Brain response to feeding

Hi, my name is Julia Jarosławska and I am going to tell you how our brain regulates feeding behavior. Eating provides energy substrates for metabolism, and food is an essential part of everyone’s lives. The brain communicates with the digestive system, adipose tissue and other peripheral organs to control feeding behavior and energy balance. The brain initiates responses to feeding even before the ingestion of food. Just seeing and smelling the food or even looking at images of food is enough to stimulate secretion of peptide hormones in the gut and increases gut motility. You take a bite of food. Once food enters your mouth nutrients and other food-derived chemicals stimulate taste receptor cells within taste buds.

Approximately 4000 taste buds in humans are distributed throughout the tongue and oral cavity, and each taste bud contains 30 to 100 taste cells. In school we are taught that our tongues have specific areas that are susceptible to different tastes. However, the notion that the tongue is mapped into taste areas is all wrong.

There are five basic tastes identified so far: Sweet, salty, bitter, sour, and umami, and the entire tongue can sense all of these tastes more or less equally.
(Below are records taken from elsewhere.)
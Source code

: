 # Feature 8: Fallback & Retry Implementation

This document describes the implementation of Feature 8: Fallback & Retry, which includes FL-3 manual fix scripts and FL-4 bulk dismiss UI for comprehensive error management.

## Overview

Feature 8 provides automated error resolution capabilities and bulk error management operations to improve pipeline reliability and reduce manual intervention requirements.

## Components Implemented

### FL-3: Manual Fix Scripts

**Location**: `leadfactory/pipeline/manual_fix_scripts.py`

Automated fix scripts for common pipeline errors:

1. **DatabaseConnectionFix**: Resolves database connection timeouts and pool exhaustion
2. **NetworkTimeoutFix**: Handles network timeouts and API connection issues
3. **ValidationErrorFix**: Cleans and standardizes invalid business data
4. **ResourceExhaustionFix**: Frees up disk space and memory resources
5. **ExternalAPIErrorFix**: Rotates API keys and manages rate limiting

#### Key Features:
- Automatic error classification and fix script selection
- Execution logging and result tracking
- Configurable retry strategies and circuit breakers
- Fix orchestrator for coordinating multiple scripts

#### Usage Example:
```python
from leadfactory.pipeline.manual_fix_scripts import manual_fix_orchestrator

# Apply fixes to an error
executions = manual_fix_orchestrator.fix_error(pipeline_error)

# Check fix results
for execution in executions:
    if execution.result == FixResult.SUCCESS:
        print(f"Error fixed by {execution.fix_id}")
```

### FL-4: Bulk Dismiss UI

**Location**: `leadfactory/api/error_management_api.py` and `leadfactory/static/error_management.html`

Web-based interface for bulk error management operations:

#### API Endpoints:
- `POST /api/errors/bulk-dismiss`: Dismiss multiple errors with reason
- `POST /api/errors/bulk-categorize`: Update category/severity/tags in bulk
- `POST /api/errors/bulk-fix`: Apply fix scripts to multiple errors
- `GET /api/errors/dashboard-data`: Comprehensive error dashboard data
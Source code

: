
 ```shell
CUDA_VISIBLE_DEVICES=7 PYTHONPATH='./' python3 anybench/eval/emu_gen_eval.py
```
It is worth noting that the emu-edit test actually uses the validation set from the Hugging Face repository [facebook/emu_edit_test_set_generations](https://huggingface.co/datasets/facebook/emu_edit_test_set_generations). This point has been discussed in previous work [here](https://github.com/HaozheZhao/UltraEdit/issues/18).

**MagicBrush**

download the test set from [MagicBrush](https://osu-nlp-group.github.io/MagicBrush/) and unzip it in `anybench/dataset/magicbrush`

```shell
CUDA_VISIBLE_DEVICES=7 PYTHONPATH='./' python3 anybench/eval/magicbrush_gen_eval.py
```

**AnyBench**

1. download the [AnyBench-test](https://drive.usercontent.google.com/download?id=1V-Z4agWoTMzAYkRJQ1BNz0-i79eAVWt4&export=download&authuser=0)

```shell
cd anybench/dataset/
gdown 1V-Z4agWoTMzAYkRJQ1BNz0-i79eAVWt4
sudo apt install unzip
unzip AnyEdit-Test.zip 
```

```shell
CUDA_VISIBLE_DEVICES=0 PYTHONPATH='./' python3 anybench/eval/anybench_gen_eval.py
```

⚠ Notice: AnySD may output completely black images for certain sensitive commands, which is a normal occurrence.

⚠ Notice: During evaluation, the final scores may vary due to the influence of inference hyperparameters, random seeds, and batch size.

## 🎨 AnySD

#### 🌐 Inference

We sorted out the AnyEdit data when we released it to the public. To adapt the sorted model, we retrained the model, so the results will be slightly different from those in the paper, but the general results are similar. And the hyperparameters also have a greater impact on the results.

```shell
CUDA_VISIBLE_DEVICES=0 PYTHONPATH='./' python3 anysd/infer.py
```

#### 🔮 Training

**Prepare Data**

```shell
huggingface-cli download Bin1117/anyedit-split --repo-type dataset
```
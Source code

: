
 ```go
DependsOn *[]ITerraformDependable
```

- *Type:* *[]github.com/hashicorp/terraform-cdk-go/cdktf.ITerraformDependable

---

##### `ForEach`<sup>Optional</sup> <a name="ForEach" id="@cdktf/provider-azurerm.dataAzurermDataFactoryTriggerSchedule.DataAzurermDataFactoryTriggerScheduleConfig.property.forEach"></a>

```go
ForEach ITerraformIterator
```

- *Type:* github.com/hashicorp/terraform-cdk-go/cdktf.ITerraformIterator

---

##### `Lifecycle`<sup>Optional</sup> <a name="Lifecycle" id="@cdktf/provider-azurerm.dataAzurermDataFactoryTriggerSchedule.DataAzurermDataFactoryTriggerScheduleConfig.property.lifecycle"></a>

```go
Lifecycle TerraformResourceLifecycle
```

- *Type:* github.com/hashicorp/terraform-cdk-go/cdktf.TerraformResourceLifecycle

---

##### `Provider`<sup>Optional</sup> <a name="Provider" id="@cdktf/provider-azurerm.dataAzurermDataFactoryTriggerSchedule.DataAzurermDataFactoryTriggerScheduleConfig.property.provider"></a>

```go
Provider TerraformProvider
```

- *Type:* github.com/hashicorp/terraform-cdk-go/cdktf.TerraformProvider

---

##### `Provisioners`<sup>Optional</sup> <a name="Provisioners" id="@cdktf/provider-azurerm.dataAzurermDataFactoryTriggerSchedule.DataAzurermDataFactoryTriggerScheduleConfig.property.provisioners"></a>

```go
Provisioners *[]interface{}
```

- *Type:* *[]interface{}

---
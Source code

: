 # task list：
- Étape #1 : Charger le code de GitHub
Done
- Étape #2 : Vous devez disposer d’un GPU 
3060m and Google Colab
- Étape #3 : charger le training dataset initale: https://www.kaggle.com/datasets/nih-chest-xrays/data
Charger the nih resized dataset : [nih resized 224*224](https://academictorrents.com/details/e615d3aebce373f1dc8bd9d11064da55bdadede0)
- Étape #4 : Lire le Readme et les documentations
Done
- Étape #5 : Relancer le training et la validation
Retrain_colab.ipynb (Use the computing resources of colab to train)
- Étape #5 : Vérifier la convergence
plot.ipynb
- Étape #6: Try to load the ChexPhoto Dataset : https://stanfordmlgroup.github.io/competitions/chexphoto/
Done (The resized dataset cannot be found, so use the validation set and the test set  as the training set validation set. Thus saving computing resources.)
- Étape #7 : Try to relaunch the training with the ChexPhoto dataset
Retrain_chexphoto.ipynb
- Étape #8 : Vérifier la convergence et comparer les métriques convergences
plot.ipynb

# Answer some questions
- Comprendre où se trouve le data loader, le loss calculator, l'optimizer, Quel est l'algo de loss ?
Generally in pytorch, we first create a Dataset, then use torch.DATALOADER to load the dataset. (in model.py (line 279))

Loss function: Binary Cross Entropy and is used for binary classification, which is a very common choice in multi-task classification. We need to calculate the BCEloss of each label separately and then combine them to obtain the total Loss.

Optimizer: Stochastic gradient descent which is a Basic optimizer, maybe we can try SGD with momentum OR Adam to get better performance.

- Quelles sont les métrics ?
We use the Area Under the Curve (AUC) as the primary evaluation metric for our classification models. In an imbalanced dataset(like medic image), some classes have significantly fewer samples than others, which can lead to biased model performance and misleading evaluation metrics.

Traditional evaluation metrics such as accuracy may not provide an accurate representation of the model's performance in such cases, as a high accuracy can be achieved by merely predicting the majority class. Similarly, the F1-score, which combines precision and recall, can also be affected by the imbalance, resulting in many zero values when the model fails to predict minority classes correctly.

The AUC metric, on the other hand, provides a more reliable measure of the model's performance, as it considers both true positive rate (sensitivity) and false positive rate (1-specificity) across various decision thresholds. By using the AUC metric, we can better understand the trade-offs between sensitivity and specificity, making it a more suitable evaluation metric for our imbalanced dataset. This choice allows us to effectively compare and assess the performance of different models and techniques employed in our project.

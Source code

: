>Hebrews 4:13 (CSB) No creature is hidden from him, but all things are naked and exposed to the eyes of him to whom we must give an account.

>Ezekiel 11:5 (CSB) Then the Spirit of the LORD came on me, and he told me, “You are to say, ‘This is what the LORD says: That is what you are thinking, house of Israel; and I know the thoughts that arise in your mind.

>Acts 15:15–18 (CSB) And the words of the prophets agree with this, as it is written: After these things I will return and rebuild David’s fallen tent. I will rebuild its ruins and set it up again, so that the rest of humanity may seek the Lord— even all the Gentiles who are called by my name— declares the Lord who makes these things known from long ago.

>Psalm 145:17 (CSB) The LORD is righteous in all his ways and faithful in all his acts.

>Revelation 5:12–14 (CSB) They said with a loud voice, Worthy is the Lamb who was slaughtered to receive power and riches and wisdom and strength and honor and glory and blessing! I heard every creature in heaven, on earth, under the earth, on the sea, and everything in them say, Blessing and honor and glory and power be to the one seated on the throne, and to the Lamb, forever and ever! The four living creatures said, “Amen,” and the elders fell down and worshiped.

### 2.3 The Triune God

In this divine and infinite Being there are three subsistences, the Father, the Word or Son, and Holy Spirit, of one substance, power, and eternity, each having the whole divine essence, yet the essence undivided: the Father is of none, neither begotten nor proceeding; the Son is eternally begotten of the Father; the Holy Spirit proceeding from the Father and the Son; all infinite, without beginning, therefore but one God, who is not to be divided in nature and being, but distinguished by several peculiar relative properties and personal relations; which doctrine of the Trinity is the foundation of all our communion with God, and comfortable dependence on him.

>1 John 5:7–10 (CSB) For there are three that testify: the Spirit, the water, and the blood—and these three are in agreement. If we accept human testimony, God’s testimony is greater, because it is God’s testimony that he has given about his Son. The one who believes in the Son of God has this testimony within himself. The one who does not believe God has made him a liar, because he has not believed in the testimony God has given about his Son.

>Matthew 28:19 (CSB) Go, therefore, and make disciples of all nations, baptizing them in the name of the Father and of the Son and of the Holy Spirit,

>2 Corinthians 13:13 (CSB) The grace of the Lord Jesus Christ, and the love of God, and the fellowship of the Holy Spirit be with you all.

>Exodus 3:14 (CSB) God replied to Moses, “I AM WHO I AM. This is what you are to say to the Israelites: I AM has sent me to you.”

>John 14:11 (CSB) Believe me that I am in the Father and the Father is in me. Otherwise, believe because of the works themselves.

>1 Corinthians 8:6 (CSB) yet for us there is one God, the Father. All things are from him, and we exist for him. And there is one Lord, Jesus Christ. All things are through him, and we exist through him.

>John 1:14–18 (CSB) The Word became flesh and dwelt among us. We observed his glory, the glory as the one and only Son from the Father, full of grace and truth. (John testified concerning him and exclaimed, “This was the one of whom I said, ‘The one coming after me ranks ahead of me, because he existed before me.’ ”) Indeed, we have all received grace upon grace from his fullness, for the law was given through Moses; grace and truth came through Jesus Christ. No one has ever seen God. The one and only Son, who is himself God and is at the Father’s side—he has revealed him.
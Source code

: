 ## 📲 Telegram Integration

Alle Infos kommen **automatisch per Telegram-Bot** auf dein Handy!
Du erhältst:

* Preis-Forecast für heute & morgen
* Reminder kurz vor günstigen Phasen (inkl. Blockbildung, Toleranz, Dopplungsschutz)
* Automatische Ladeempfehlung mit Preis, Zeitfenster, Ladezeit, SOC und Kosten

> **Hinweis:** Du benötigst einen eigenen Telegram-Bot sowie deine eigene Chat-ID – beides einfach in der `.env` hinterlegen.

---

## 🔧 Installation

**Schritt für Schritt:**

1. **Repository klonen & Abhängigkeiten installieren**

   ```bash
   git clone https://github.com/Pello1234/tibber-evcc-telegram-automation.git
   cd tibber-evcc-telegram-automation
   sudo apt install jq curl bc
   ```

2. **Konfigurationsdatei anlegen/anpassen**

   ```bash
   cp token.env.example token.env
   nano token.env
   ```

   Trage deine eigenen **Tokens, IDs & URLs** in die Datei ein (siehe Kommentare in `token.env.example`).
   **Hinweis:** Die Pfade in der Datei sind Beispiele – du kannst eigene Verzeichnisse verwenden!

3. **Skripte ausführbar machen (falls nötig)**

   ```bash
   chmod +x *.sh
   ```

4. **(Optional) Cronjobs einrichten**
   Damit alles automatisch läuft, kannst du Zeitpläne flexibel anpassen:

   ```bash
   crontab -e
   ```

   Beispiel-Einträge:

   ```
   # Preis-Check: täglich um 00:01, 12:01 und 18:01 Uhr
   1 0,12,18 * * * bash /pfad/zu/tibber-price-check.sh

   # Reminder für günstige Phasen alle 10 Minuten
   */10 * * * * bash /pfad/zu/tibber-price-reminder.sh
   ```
Whereas taste receptor cells are not neurons themselves, they do communicate with the nearby neurons and the decision on taste is actually made in the brain, not on the tongue. Food moves from your mouth down the esophagus, it enters the stomach and little by little fills the space. Nerve cells surrounding gastric wall sense the stretching. These neurons communicate with the vagus nerve that goes up to the brainstem and hypothalamus the primary centers in the brain involved in the control of appetite. But that is just one input your brain uses to sense fullness.

After all, when you fill your stomach with water, you will not feel full for long. The appearance of nutrients in your digestive system and bloodstream stimulates the release of various hormones that circulate to the brain and modulate the appetite. Several hormones released from the gut in response to food intake exert anorexigenic, appetite-suppressing response in the brain, particularly in the hypothalamus. These hormones include glucagon-like peptide-1, cholecystokinin, peptide YY, pancreatic polypeptide, and oxyntomodulin. A single orexigenic, appetite-stimulating hormone, ghrelin, is known to be released by the stomach. Once nutrients and gut hormones are present in the blood, they trigger the pancreas to secrete insulin. Insulin is the body’s main tool for sugar management.

When you eat and your blood sugar rises, insulin is secreted into the blood and it prompts your muscle and fat cells to let the glucose in, and there starts the conversion of glucose into energy. Moreover, insulin stimulates the body’s fat cells to make another hormone called leptin. Leptin reacts with the receptors on neuron population in the hypothalamus. The hypothalamus has 2 sets of neurons that are important for the control of appetite. One set produces the feeling of hunger by making and releasing certain proteins. The other set inhibits hunger through its own set of compounds. Leptin inhibits the hypothalamic neurons that drive food intake and stimulates the neurons that suppress it.

Gut hormones are secreted from the gastrointestinal tract on a meal to meal basis and signal short-term nutrient availability to the brain. Hormones and cytokines released by peripheral organs exert long-term effects on energy balance. Eating behavior is critical for the acquisition of energy substrates. However, appetite is driven by factors that are beyond physiological needs. Food provides powerful visual, smell and taste signals which can override satiety and stimulate feeding. We tend to overeat sweet and salty foods that we find highly satisfying. And it is natural to get pleasure from eating, however, we need to remember that eating that is not driven by hunger may easily result in overeating and contribute to obesity.